Pictures paired with source code
****************************************
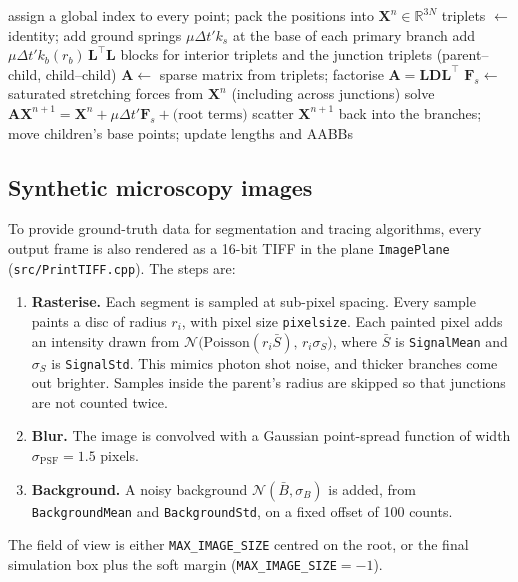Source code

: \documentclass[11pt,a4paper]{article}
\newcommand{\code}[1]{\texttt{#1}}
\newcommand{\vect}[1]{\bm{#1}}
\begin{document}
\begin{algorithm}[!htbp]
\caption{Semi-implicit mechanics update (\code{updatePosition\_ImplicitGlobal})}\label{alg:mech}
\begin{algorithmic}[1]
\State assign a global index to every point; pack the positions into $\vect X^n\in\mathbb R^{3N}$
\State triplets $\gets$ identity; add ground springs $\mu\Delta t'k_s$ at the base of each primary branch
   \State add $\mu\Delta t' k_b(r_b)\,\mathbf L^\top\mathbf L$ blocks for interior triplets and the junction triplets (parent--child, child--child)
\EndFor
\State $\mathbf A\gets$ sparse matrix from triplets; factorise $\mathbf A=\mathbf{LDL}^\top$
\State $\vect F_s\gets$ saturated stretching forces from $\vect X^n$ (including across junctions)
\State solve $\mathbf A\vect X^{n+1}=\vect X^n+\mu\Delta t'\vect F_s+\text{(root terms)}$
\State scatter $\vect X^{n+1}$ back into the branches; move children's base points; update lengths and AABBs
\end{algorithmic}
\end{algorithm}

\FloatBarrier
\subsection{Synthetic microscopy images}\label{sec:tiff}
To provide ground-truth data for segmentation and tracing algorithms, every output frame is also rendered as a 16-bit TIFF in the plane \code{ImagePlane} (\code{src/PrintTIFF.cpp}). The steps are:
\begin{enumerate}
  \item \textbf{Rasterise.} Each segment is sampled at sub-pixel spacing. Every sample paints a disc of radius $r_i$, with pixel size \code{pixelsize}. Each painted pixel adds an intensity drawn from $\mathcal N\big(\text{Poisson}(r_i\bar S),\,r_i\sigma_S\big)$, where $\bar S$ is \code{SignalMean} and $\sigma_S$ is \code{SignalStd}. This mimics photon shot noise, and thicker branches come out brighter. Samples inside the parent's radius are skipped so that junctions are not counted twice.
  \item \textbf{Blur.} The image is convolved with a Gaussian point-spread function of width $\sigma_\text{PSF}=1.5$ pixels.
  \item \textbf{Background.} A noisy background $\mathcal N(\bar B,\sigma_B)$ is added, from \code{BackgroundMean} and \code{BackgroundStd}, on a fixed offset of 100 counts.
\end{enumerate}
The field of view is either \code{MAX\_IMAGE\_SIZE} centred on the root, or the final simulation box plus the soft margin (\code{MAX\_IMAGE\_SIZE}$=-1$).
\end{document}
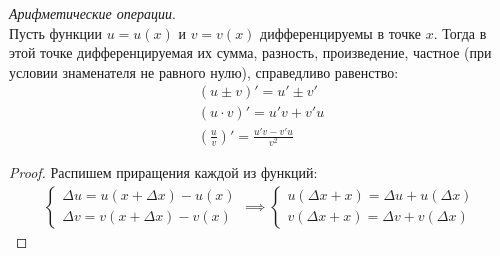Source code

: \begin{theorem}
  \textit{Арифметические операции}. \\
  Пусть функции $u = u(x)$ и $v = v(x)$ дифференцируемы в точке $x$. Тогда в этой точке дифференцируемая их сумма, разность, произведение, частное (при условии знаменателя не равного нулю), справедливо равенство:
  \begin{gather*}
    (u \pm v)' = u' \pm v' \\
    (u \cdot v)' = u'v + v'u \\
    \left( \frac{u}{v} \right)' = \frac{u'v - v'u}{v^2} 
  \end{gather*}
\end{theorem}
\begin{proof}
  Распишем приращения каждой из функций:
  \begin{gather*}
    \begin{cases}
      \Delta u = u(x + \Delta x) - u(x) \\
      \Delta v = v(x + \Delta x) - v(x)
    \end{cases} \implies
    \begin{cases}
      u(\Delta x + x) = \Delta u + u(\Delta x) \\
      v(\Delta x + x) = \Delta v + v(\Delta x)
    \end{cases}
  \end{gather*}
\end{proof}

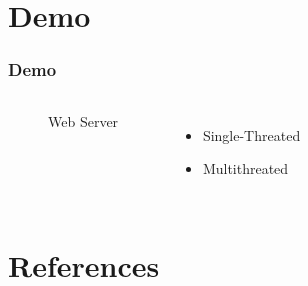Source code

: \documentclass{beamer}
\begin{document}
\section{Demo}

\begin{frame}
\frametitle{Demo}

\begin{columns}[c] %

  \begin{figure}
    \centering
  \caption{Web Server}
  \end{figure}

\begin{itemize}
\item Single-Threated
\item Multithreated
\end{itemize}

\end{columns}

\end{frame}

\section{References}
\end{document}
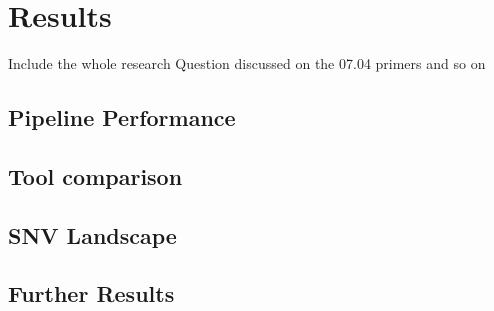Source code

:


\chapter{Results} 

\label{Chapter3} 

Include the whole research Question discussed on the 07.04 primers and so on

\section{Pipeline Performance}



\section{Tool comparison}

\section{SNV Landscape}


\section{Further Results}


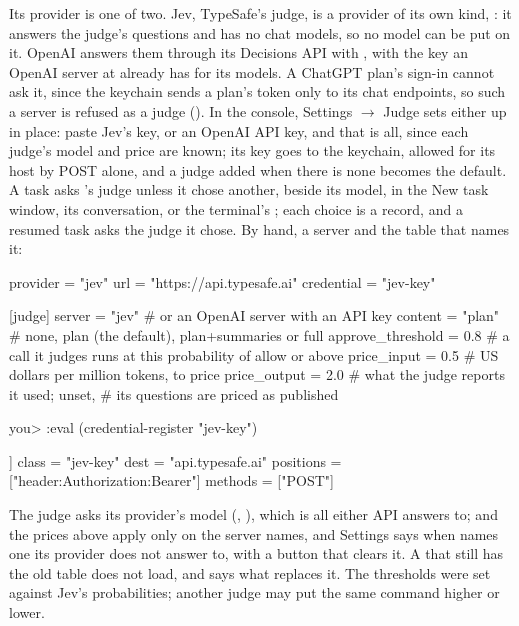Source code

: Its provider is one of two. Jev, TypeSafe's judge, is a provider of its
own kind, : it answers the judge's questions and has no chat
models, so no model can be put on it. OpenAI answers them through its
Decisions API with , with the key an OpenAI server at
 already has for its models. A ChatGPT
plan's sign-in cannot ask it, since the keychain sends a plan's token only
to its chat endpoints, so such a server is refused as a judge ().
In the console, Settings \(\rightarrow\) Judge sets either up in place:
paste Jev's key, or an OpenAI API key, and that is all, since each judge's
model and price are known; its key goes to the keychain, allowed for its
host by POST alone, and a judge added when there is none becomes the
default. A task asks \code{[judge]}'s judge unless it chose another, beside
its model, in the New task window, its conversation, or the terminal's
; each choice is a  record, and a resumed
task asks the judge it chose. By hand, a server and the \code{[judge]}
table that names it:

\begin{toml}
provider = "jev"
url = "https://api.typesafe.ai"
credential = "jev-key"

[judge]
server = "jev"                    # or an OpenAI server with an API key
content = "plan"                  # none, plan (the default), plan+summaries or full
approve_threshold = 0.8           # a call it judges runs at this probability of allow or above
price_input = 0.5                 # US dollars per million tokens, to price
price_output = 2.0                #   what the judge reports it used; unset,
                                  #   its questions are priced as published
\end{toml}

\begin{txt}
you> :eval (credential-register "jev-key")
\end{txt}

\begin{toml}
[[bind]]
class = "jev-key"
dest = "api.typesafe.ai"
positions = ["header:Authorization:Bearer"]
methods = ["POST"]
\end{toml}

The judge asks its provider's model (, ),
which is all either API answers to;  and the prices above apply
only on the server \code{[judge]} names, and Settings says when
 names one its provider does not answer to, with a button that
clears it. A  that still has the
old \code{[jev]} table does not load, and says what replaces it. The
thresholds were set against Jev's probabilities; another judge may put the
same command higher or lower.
****************************************
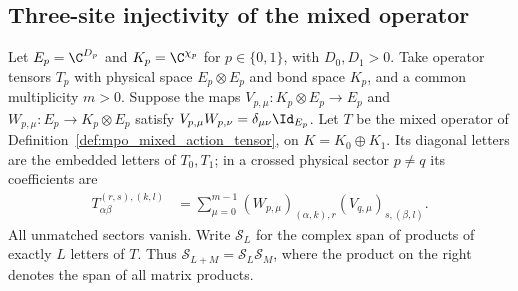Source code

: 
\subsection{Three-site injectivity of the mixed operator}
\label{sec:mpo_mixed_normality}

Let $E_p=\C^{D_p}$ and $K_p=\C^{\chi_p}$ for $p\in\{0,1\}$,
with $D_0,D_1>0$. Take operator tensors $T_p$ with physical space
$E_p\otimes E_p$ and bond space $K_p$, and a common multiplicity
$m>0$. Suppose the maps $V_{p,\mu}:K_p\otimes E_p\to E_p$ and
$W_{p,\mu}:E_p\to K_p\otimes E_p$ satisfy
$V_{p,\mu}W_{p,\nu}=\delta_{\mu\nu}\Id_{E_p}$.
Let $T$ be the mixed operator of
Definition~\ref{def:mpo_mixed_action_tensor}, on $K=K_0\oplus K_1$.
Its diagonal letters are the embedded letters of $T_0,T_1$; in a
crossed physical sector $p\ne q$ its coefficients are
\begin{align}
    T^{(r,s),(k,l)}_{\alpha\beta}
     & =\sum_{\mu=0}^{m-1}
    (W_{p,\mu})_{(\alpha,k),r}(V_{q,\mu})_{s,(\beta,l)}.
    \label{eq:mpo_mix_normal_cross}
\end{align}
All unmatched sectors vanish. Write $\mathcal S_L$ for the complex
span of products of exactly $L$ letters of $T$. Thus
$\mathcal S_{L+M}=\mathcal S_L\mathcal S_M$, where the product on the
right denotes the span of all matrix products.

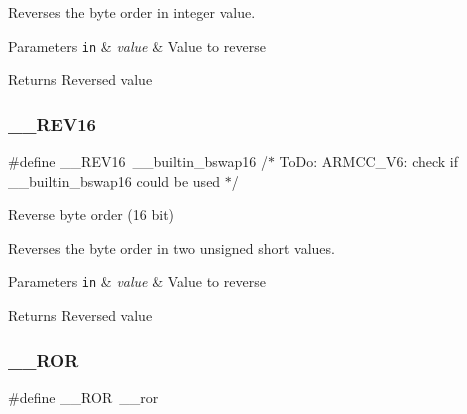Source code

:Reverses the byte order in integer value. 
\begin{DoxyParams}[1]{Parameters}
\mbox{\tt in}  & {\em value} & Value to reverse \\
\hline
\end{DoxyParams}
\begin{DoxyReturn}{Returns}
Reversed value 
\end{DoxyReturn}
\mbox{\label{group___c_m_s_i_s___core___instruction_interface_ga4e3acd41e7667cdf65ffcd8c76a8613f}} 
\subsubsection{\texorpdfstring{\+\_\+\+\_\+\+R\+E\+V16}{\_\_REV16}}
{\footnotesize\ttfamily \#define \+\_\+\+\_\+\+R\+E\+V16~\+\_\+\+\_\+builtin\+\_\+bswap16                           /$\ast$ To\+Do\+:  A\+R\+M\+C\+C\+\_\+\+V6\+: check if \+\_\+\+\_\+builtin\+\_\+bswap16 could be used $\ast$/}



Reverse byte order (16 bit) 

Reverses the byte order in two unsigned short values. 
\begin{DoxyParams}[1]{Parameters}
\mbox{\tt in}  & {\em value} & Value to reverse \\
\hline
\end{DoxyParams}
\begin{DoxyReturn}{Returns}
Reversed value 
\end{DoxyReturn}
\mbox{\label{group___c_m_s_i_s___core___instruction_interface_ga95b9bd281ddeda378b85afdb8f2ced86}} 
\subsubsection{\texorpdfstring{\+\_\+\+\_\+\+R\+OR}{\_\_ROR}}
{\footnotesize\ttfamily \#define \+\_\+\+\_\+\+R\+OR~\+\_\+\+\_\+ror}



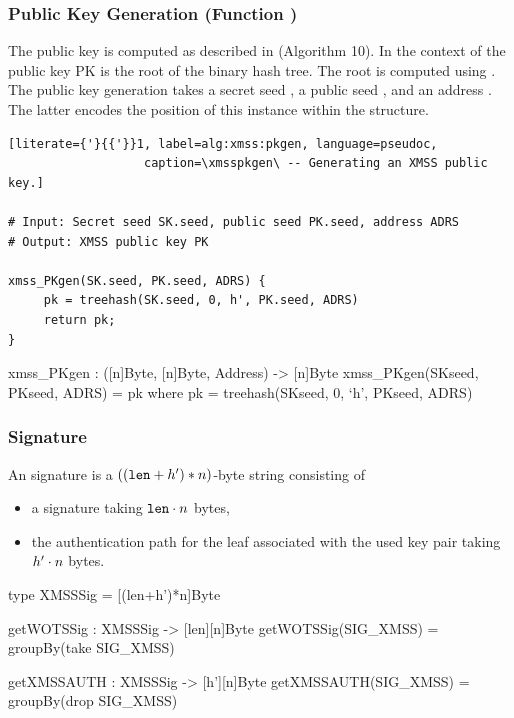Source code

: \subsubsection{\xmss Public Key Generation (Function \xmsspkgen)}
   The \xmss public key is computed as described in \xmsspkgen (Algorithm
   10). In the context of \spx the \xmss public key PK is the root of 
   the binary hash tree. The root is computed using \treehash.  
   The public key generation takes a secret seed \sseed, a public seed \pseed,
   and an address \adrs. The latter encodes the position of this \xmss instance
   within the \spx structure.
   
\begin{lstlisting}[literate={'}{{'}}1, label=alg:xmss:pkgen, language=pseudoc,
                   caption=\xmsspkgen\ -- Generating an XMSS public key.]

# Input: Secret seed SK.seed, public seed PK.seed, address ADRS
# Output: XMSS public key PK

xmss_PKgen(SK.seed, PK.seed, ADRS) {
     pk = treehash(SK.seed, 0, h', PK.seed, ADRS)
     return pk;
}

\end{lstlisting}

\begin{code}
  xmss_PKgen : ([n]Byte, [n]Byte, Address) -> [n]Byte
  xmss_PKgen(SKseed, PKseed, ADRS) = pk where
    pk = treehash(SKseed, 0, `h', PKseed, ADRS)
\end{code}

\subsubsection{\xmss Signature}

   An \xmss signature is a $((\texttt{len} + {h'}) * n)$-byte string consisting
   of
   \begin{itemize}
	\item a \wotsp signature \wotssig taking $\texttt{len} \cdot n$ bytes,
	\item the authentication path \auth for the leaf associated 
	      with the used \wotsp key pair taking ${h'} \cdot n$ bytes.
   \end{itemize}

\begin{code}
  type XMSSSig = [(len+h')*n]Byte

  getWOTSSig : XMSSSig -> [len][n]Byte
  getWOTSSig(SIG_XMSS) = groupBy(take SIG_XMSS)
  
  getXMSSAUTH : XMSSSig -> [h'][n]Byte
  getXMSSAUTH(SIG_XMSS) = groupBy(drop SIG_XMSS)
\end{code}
****************************************
Across all the records, find the lines containing the word "since" and reproduce each one.

plan's sign-in cannot ask it, since the keychain sends a plan's token only
paste Jev's key, or an OpenAI API key, and that is all, since each judge's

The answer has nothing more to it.